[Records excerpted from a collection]

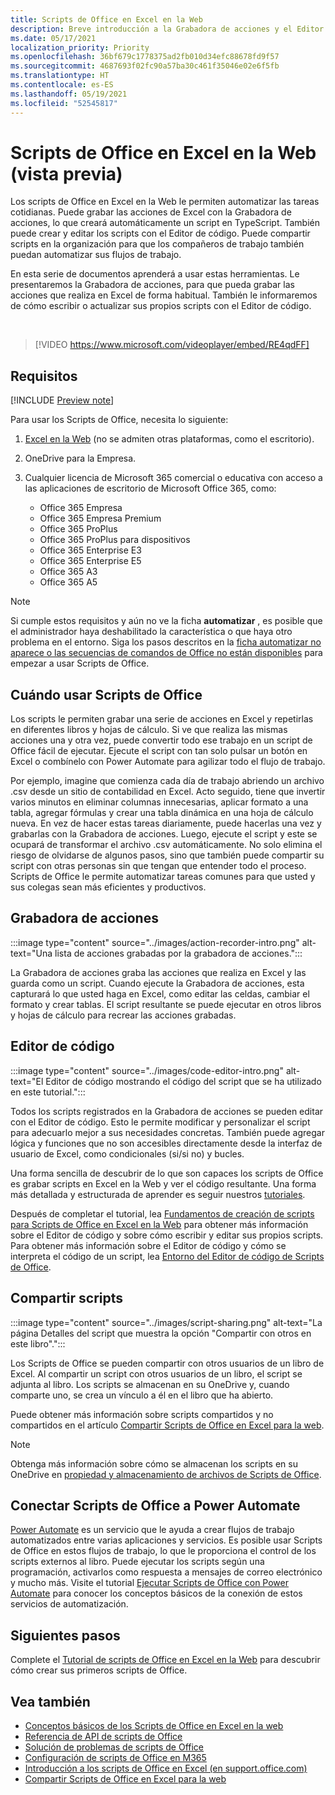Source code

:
 ```yaml
---
title: Scripts de Office en Excel en la Web
description: Breve introducción a la Grabadora de acciones y el Editor de código para scripts de Office.
ms.date: 05/17/2021
localization_priority: Priority
ms.openlocfilehash: 36bf679c1778375ad2fb010d34efc88678fd9f57
ms.sourcegitcommit: 4687693f02fc90a57ba30c461f35046e02e6f5fb
ms.translationtype: HT
ms.contentlocale: es-ES
ms.lasthandoff: 05/19/2021
ms.locfileid: "52545817"
---
```

# <a name="office-scripts-in-excel-on-the-web-preview"></a>Scripts de Office en Excel en la Web (vista previa)

Los scripts de Office en Excel en la Web le permiten automatizar las tareas cotidianas. Puede grabar las acciones de Excel con la Grabadora de acciones, lo que creará automáticamente un script en TypeScript. También puede crear y editar los scripts con el Editor de código. Puede compartir scripts en la organización para que los compañeros de trabajo también puedan automatizar sus flujos de trabajo.

En esta serie de documentos aprenderá a usar estas herramientas. Le presentaremos la Grabadora de acciones, para que pueda grabar las acciones que realiza en Excel de forma habitual. También le informaremos de cómo escribir o actualizar sus propios scripts con el Editor de código.

<br>

> [!VIDEO https://www.microsoft.com/videoplayer/embed/RE4qdFF]

## <a name="requirements"></a>Requisitos

[!INCLUDE [Preview note](../includes/preview-note.md)]

Para usar los Scripts de Office, necesita lo siguiente:

1. [Excel en la Web](https://www.office.com/launch/excel) (no se admiten otras plataformas, como el escritorio).
1. OneDrive para la Empresa.
1. Cualquier licencia de Microsoft 365 comercial o educativa con acceso a las aplicaciones de escritorio de Microsoft Office 365, como:

    - Office 365 Empresa
    - Office 365 Empresa Premium
    - Office 365 ProPlus
    - Office 365 ProPlus para dispositivos
    - Office 365 Enterprise E3
    - Office 365 Enterprise E5
    - Office 365 A3
    - Office 365 A5

> [!NOTE]
> Si cumple estos requisitos y aún no ve la ficha **automatizar** , es posible que el administrador haya deshabilitado la característica o que haya otro problema en el entorno. Siga los pasos descritos en la [ficha automatizar no aparece o las secuencias de comandos de Office no están disponibles](../testing/troubleshooting.md#automate-tab-not-appearing-or-office-scripts-unavailable) para empezar a usar Scripts de Office.

## <a name="when-to-use-office-scripts"></a>Cuándo usar Scripts de Office

Los scripts le permiten grabar una serie de acciones en Excel y repetirlas en diferentes libros y hojas de cálculo. Si ve que realiza las mismas acciones una y otra vez, puede convertir todo ese trabajo en un script de Office fácil de ejecutar. Ejecute el script con tan solo pulsar un botón en Excel o combínelo con Power Automate para agilizar todo el flujo de trabajo.

Por ejemplo, imagine que comienza cada día de trabajo abriendo un archivo .csv desde un sitio de contabilidad en Excel. Acto seguido, tiene que invertir varios minutos en eliminar columnas innecesarias, aplicar formato a una tabla, agregar fórmulas y crear una tabla dinámica en una hoja de cálculo nueva. En vez de hacer estas tareas diariamente, puede hacerlas una vez y grabarlas con la Grabadora de acciones. Luego, ejecute el script y este se ocupará de transformar el archivo .csv automáticamente. No solo elimina el riesgo de olvidarse de algunos pasos, sino que también puede compartir su script con otras personas sin que tengan que entender todo el proceso. Scripts de Office le permite automatizar tareas comunes para que usted y sus colegas sean más eficientes y productivos.

## <a name="action-recorder"></a>Grabadora de acciones

:::image type="content" source="../images/action-recorder-intro.png" alt-text="Una lista de acciones grabadas por la grabadora de acciones.":::

La Grabadora de acciones graba las acciones que realiza en Excel y las guarda como un script. Cuando ejecute la Grabadora de acciones, esta capturará lo que usted haga en Excel, como editar las celdas, cambiar el formato y crear tablas. El script resultante se puede ejecutar en otros libros y hojas de cálculo para recrear las acciones grabadas.

## <a name="code-editor"></a>Editor de código

:::image type="content" source="../images/code-editor-intro.png" alt-text="El Editor de código mostrando el código del script que se ha utilizado en este tutorial.":::

Todos los scripts registrados en la Grabadora de acciones se pueden editar con el Editor de código. Esto le permite modificar y personalizar el script para adecuarlo mejor a sus necesidades concretas. También puede agregar lógica y funciones que no son accesibles directamente desde la interfaz de usuario de Excel, como condicionales (si/si no) y bucles.

Una forma sencilla de descubrir de lo que son capaces los scripts de Office es grabar scripts en Excel en la Web y ver el código resultante. Una forma más detallada y estructurada de aprender es seguir nuestros [tutoriales](../tutorials/excel-tutorial.md).

Después de completar el tutorial, lea [Fundamentos de creación de scripts para Scripts de Office en Excel en la Web](../develop/scripting-fundamentals.md) para obtener más información sobre el Editor de código y sobre cómo escribir y editar sus propios scripts. Para obtener más información sobre el Editor de código y cómo se interpreta el código de un script, lea [Entorno del Editor de código de Scripts de Office](code-editor-environment.md).

## <a name="sharing-scripts"></a>Compartir scripts

:::image type="content" source="../images/script-sharing.png" alt-text="La página Detalles del script que muestra la opción &quot;Compartir con otros en este libro&quot;.":::

Los Scripts de Office se pueden compartir con otros usuarios de un libro de Excel. Al compartir un script con otros usuarios de un libro, el script se adjunta al libro. Los scripts se almacenan en su OneDrive y, cuando comparte uno, se crea un vínculo a él en el libro que ha abierto.

Puede obtener más información sobre scripts compartidos y no compartidos en el artículo [Compartir Scripts de Office en Excel para la web](https://support.microsoft.com/office/sharing-office-scripts-in-excel-for-the-web-226eddbc-3a44-4540-acfe-fccda3d1122b).

> [!NOTE]
> Obtenga más información sobre cómo se almacenan los scripts en su OneDrive en [propiedad y almacenamiento de archivos de Scripts de Office](script-storage.md).

## <a name="connecting-office-scripts-to-power-automate"></a>Conectar Scripts de Office a Power Automate

[Power Automate](https://flow.microsoft.com/) es un servicio que le ayuda a crear flujos de trabajo automatizados entre varias aplicaciones y servicios. Es posible usar Scripts de Office en estos flujos de trabajo, lo que le proporciona el control de los scripts externos al libro. Puede ejecutar los scripts según una programación, activarlos como respuesta a mensajes de correo electrónico y mucho más. Visite el tutorial [Ejecutar Scripts de Office con Power Automate](../tutorials/excel-power-automate-manual.md) para conocer los conceptos básicos de la conexión de estos servicios de automatización.

## <a name="next-steps"></a>Siguientes pasos

Complete el [Tutorial de scripts de Office en Excel en la Web](../tutorials/excel-tutorial.md) para descubrir cómo crear sus primeros scripts de Office.

## <a name="see-also"></a>Vea también

- [Conceptos básicos de los Scripts de Office en Excel en la web](../develop/scripting-fundamentals.md)
- [Referencia de API de scripts de Office](/javascript/api/office-scripts/overview)
- [Solución de problemas de scripts de Office](../testing/troubleshooting.md)
- [Configuración de scripts de Office en M365](https://support.office.com/article/office-scripts-settings-in-m365-19d3c51a-6ca2-40ab-978d-60fa49554dcf)
- [Introducción a los scripts de Office en Excel (en support.office.com)](https://support.office.com/article/introduction-to-office-scripts-in-excel-9fbe283d-adb8-4f13-a75b-a81c6baf163a)
- [Compartir Scripts de Office en Excel para la web](https://support.microsoft.com/office/sharing-office-scripts-in-excel-for-the-web-226eddbc-3a44-4540-acfe-fccda3d1122b)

> **HOW TO COMPLETE THIS TASK**:
Extract every line above that contains the word "escritorio".

> **REPLY**:
1. [Excel en la Web](https://www.office.com/launch/excel) (no se admiten otras plataformas, como el escritorio).
1. Cualquier licencia de Microsoft 365 comercial o educativa con acceso a las aplicaciones de escritorio de Microsoft Office 365, como:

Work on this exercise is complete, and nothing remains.